Backtesting

We Combined 1.1 Million Strategy Pairs. Three in Four Diluted the Better One.

2026.07.04·9 min read·Rulyfi

Key Takeaways

We combined all 1,131,321 pairs of gauntlet-surviving Bitcoin strategies, 417 longs by 2,713 shorts, with zero extra backtests, and scored each pair's luck-adjusted confidence (the Deflated Sharpe Ratio) in closed form. 74.61% came out worse than simply keeping the better of the two strategies alone, and 74.21% after collapsing parameter twins.

Worse than your best is not worse than luck. 91.7% of the composites still cleared the luck baseline (DSR > 0.5), and only 4.44% fell below even the weaker leg. Combining rarely beats your best idea, and it rarely breaks it either.
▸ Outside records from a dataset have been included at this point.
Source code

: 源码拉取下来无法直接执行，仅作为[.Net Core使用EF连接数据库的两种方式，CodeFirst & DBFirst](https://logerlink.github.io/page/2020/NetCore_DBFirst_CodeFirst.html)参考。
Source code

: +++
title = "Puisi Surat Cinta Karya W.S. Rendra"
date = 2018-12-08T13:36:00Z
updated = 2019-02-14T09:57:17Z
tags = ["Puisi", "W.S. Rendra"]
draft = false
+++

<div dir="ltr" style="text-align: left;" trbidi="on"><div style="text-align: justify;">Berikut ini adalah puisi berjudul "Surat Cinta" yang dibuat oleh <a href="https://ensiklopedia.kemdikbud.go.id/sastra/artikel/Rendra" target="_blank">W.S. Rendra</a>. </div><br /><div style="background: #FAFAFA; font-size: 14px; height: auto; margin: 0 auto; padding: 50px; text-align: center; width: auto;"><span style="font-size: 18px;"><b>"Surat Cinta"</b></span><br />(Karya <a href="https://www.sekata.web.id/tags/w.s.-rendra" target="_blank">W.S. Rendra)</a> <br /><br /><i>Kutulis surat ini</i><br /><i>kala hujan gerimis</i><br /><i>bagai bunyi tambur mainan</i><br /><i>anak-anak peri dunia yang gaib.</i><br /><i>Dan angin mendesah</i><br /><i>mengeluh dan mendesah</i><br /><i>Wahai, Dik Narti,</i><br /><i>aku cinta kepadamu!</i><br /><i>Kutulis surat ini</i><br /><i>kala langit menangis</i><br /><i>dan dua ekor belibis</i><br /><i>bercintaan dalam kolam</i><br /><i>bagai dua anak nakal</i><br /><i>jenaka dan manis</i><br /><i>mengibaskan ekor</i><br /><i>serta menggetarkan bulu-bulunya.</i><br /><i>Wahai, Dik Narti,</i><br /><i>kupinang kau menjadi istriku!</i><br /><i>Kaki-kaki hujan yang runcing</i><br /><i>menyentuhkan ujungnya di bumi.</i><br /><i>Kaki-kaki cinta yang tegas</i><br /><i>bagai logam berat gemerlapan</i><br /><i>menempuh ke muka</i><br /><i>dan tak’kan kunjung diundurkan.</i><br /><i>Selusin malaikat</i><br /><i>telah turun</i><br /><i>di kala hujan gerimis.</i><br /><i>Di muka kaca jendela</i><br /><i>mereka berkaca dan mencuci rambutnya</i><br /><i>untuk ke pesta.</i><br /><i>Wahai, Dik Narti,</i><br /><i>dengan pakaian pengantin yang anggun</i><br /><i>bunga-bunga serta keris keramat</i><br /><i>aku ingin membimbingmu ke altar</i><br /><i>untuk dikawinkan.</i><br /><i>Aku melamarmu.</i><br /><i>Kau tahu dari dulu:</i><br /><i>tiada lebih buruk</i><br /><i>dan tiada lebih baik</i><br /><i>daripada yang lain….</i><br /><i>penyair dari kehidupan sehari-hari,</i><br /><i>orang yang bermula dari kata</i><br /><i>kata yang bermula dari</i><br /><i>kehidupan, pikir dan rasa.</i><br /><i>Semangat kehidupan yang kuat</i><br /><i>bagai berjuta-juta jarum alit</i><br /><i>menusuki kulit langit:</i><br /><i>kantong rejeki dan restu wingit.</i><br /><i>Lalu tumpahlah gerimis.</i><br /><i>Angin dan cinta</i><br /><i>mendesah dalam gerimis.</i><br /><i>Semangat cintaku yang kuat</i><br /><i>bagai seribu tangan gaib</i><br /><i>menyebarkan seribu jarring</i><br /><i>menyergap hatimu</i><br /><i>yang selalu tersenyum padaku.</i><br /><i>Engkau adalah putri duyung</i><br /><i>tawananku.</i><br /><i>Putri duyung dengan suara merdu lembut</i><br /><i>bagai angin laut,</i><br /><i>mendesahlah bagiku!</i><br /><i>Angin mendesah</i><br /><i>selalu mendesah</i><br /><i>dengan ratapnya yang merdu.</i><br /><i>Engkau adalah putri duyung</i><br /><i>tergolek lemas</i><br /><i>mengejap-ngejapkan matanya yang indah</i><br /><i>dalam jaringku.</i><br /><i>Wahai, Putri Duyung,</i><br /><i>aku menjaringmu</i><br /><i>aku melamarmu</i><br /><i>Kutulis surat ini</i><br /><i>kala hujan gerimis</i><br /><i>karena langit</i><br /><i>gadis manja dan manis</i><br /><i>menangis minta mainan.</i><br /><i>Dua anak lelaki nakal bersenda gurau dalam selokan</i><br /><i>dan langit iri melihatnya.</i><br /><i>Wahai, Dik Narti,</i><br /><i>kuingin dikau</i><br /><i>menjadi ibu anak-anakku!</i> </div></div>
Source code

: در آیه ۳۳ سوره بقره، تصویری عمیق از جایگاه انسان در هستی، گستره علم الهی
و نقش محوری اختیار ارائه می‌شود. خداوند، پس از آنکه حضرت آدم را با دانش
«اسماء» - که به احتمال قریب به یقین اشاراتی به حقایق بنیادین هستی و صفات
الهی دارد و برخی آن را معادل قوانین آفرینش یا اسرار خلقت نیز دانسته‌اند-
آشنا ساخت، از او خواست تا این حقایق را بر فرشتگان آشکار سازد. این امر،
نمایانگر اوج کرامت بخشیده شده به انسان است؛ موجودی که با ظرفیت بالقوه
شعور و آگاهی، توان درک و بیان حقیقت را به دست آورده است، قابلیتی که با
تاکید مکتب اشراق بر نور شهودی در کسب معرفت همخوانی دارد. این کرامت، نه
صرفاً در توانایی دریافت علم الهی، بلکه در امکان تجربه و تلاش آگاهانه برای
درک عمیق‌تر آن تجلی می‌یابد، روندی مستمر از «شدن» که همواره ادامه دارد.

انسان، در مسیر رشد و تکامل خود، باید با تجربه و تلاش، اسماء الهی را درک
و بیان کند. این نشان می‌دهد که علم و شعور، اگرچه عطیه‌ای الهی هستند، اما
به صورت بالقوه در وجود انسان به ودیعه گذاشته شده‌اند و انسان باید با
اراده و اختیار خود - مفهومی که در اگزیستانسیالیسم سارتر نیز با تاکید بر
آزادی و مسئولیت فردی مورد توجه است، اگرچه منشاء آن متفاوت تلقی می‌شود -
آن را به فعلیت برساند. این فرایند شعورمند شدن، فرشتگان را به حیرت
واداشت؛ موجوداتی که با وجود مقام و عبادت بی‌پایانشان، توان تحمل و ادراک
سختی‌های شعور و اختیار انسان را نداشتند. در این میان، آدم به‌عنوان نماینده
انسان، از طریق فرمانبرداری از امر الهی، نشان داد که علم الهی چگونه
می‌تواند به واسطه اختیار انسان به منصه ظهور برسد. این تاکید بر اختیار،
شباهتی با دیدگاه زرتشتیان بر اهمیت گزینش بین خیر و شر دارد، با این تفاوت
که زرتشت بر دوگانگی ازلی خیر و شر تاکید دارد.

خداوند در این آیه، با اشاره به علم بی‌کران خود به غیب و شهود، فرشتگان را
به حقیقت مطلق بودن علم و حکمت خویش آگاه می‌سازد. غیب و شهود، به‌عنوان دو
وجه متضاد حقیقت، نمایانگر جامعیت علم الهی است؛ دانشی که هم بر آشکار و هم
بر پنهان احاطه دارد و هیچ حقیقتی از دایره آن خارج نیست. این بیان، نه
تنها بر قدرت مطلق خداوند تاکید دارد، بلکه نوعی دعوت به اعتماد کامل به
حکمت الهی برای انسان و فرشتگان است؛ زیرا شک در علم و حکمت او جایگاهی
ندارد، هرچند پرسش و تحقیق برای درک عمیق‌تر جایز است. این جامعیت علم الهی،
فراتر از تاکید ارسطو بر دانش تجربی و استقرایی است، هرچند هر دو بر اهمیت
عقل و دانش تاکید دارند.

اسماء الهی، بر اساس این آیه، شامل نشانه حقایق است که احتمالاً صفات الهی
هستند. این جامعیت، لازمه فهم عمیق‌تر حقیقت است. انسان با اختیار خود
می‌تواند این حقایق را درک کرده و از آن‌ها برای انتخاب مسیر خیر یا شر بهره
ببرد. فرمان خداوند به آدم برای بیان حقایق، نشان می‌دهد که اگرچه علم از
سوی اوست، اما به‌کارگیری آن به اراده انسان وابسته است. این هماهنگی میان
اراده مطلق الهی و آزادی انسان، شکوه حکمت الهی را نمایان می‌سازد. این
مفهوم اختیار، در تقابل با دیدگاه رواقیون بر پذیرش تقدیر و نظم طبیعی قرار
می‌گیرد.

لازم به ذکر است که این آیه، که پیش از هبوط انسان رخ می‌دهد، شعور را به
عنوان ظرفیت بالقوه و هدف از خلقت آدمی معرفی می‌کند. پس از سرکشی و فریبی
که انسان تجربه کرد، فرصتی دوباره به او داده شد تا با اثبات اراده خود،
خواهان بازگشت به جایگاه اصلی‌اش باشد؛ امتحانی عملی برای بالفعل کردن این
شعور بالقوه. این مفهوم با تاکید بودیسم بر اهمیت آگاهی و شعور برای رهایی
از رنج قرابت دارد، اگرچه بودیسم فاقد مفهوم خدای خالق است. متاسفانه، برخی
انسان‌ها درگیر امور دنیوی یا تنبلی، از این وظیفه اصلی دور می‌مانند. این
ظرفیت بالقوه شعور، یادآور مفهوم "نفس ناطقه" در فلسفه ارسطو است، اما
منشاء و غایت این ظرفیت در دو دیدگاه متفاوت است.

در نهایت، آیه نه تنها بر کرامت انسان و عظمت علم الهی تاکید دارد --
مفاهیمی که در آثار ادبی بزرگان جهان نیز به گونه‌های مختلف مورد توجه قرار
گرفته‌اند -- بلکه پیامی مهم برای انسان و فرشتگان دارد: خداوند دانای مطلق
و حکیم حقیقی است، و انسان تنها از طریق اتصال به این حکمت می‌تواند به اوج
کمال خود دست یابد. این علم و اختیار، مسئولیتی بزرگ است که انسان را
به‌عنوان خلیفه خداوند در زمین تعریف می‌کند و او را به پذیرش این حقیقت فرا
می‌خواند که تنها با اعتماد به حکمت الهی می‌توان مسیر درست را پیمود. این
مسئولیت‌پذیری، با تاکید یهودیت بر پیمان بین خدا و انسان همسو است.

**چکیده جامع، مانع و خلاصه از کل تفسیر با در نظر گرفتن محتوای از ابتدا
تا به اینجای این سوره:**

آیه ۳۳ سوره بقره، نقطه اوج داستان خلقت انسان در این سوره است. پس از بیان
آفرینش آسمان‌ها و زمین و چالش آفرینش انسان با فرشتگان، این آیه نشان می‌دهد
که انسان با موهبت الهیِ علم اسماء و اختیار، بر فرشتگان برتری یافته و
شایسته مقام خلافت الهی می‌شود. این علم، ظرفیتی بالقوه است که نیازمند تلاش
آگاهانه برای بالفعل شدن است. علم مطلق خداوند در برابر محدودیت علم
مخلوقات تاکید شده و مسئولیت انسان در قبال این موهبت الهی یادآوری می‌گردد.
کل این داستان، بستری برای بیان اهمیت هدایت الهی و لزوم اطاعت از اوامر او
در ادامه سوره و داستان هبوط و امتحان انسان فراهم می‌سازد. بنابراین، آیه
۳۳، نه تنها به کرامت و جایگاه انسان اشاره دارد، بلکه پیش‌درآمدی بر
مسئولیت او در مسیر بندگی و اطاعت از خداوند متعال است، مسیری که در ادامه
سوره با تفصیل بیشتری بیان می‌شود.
Combining can never raise per-trade quality: by the Cauchy-Schwarz inequality, a composite's per-trade Sharpe is at most the better leg's. The only thing pooling buys is evidence, more trades and a lower luck hurdle, which is why a strong-plus-weak pair dilutes and a strong-plus-strong pair can lift.

Only 3 of 1,131,321 pairs cleared DSR 0.95, one idea after removing twins, and every one was a strong long pooled with a strong, nearly independent short. The rule that falls out: pool two strong, nearly independent survivors, and never average a champion with an also-ran.
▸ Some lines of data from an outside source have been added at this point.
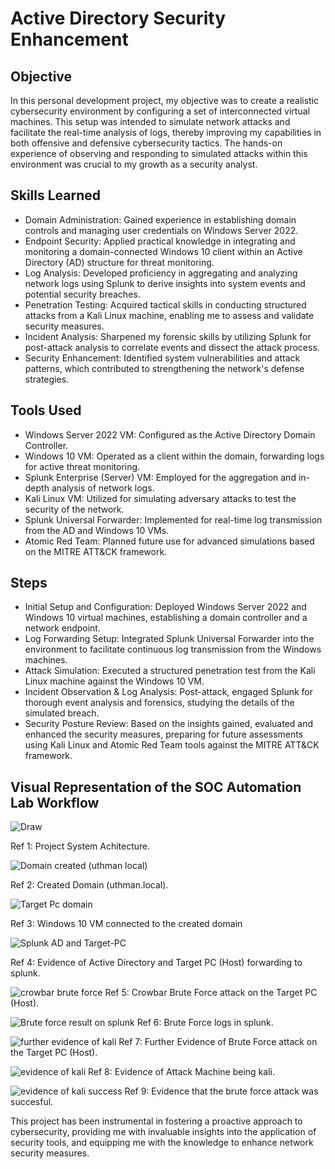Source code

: # Active Directory Security Enhancement
 
## Objective

In this personal development project, my objective was to create a realistic cybersecurity environment by configuring a set of interconnected virtual machines. This setup was intended to simulate network attacks and facilitate the real-time analysis of logs, thereby improving my capabilities in both offensive and defensive cybersecurity tactics. The hands-on experience of observing and responding to simulated attacks within this environment was crucial to my growth as a security analyst.

## Skills Learned

- Domain Administration: Gained experience in establishing domain controls and managing user credentials on Windows Server 2022.
- Endpoint Security: Applied practical knowledge in integrating and monitoring a domain-connected Windows 10 client within an Active Directory (AD) structure for threat monitoring.
- Log Analysis: Developed proficiency in aggregating and analyzing network logs using Splunk to derive insights into system events and potential security breaches.
- Penetration Testing: Acquired tactical skills in conducting structured attacks from a Kali Linux machine, enabling me to assess and validate security measures.
- Incident Analysis: Sharpened my forensic skills by utilizing Splunk for post-attack analysis to correlate events and dissect the attack process.
- Security Enhancement: Identified system vulnerabilities and attack patterns, which contributed to strengthening the network's defense strategies.

## Tools Used

- Windows Server 2022 VM: Configured as the Active Directory Domain Controller.
- Windows 10 VM: Operated as a client within the domain, forwarding logs for active threat monitoring.
- Splunk Enterprise (Server) VM: Employed for the aggregation and in-depth analysis of network logs.
- Kali Linux VM: Utilized for simulating adversary attacks to test the security of the network.
- Splunk Universal Forwarder: Implemented for real-time log transmission from the AD and Windows 10 VMs.
- Atomic Red Team: Planned future use for advanced simulations based on the MITRE ATT&CK framework.


## Steps

- Initial Setup and Configuration: Deployed Windows Server 2022 and Windows 10 virtual machines, establishing a domain controller and a network endpoint.
- Log Forwarding Setup: Integrated Splunk Universal Forwarder into the environment to facilitate continuous log transmission from the Windows machines.
- Attack Simulation: Executed a structured penetration test from the Kali Linux machine against the Windows 10 VM.
- Incident Observation & Log Analysis: Post-attack, engaged Splunk for thorough event analysis and forensics, studying the details of the simulated breach.
- Security Posture Review: Based on the insights gained, evaluated and enhanced the security measures, preparing for future assessments using Kali Linux and Atomic Red Team tools against the MITRE ATT&CK framework.


## Visual Representation of the SOC Automation Lab Workflow


![Draw](https://github.com/Falola-Uthman/Active-Directory-Security-Enhancement/assets/50869547/0308d907-9b89-4545-9a71-2c895eeba215)

Ref 1: Project System Achitecture.

![Domain created (uthman local)](https://github.com/Falola-Uthman/Active-Directory-Security-Enhancement/assets/50869547/bb4b20a5-619e-4aeb-a594-97d679fe6e4e)

Ref 2: Created Domain (uthman.local).

![Target Pc domain](https://github.com/Falola-Uthman/Active-Directory-Security-Enhancement/assets/50869547/b0090494-51d9-4b37-b3bf-e668cda141de)

Ref 3: Windows 10 VM connected to the created domain

![Splunk AD and Target-PC](https://github.com/Falola-Uthman/Active-Directory-Security-Enhancement/assets/50869547/22648dcb-f1bc-42e6-ac5c-5ab60eb06448)

Ref 4: Evidence of Active Directory and Target PC (Host) forwarding to splunk.

![crowbar brute force](https://github.com/Falola-Uthman/Active-Directory-Security-Enhancement/assets/50869547/b7595512-5450-4bd3-af30-5e599deb20f3)
Ref 5: Crowbar Brute Force attack on the Target PC (Host).

![Brute force result on splunk](https://github.com/Falola-Uthman/Active-Directory-Security-Enhancement/assets/50869547/dfd77c21-9416-4f0b-a923-177d4e8c31f5)
Ref 6: Brute Force logs in splunk.

![further evidence of kali](https://github.com/Falola-Uthman/Active-Directory-Security-Enhancement/assets/50869547/7c62ecd3-698d-4dc6-bec4-1bc0b5ec9efa)
Ref 7: Further Evidence of Brute Force attack on the Target PC (Host).

![evidence of kali](https://github.com/Falola-Uthman/Active-Directory-Security-Enhancement/assets/50869547/a5beaa8d-07de-42cb-a823-f78c6906a1f6)
Ref 8: Evidence of Attack Machine being kali.

![evidence of kali success](https://github.com/Falola-Uthman/Active-Directory-Security-Enhancement/assets/50869547/0bd8cb68-fdb4-46fd-a566-fdc9aca8e59e)
Ref 9: Evidence that the brute force attack was succesful.

This project has been instrumental in fostering a proactive approach to cybersecurity, providing me with invaluable insights into the application of security tools, and equipping me with the knowledge to enhance network security measures.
You finally have a strategy that survives. It cleared the luck baseline, it traded often enough to trust, and it held up out of sample, so you do the natural thing: you reach for a second one. Hedge the long with a short, stack another signal for confirmation, tell yourself two edges are safer than one. We measured that instinct across every pair of our best strategies, and three out of four times, combining made things worse.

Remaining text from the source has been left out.